WORKING DATA =>
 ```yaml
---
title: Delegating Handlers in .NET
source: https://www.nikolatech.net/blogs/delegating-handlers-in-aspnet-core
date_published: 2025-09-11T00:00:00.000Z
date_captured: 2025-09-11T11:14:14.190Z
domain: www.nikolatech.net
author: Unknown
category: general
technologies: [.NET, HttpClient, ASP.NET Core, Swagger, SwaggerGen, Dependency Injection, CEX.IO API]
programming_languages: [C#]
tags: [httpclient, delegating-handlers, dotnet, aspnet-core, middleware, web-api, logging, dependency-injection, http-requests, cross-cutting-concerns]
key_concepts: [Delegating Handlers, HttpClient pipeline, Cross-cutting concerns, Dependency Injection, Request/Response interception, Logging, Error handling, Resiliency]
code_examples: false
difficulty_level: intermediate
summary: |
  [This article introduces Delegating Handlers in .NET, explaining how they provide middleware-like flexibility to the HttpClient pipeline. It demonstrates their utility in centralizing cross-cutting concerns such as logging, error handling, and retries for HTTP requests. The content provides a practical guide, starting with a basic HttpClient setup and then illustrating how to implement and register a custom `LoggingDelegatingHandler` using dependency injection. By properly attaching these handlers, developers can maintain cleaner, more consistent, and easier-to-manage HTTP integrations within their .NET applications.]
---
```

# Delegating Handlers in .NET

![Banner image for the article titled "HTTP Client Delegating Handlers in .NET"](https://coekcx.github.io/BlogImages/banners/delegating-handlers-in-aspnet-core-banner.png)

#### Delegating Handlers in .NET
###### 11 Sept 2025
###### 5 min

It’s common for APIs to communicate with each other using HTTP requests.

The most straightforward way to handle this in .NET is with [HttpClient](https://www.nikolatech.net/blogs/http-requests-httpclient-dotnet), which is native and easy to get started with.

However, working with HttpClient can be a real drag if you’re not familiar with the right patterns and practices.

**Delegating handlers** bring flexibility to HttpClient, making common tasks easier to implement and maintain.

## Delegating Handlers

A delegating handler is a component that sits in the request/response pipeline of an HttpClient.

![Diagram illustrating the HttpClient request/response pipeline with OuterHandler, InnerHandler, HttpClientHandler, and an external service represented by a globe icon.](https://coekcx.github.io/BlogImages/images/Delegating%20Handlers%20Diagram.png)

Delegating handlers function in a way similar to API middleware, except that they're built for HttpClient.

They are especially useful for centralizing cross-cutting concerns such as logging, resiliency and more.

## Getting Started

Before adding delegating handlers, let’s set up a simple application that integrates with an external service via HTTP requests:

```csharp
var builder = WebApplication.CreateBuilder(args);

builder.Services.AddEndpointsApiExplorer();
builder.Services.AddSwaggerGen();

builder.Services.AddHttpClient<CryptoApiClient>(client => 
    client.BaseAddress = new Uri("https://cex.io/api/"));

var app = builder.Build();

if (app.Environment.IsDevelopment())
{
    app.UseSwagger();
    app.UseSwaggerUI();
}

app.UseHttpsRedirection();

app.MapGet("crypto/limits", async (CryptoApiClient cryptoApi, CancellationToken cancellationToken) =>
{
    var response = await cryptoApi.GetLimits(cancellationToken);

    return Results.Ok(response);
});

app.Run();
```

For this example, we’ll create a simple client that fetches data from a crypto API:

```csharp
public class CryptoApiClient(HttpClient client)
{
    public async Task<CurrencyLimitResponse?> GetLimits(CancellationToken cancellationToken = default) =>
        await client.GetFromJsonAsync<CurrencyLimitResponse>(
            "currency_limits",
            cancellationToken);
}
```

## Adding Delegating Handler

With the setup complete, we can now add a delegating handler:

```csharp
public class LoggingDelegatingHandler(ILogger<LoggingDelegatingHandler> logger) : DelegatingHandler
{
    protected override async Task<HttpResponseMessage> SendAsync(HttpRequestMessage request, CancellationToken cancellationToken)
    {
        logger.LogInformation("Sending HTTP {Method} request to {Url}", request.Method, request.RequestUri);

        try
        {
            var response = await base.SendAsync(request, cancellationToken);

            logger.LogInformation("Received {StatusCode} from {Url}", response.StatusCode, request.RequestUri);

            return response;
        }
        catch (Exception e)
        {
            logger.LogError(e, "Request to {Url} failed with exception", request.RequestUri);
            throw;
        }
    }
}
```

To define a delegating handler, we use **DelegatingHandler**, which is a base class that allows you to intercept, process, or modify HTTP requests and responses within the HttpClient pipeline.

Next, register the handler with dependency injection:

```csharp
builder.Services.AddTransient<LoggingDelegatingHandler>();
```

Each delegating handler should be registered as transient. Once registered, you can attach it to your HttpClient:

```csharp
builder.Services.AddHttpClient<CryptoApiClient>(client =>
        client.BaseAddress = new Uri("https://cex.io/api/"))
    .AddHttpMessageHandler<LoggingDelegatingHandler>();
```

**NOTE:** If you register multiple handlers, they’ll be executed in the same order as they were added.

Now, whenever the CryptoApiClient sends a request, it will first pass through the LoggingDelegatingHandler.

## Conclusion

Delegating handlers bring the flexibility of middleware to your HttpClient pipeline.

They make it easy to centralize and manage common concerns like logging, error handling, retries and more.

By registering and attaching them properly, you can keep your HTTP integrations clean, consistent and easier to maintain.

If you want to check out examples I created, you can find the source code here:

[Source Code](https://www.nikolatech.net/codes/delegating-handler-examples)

EXERCISE DIRECTIONS =>
Which lines above contain the word "return"? Copy all of them.

FINISHED TASK =>
    return Results.Ok(response);
            return response;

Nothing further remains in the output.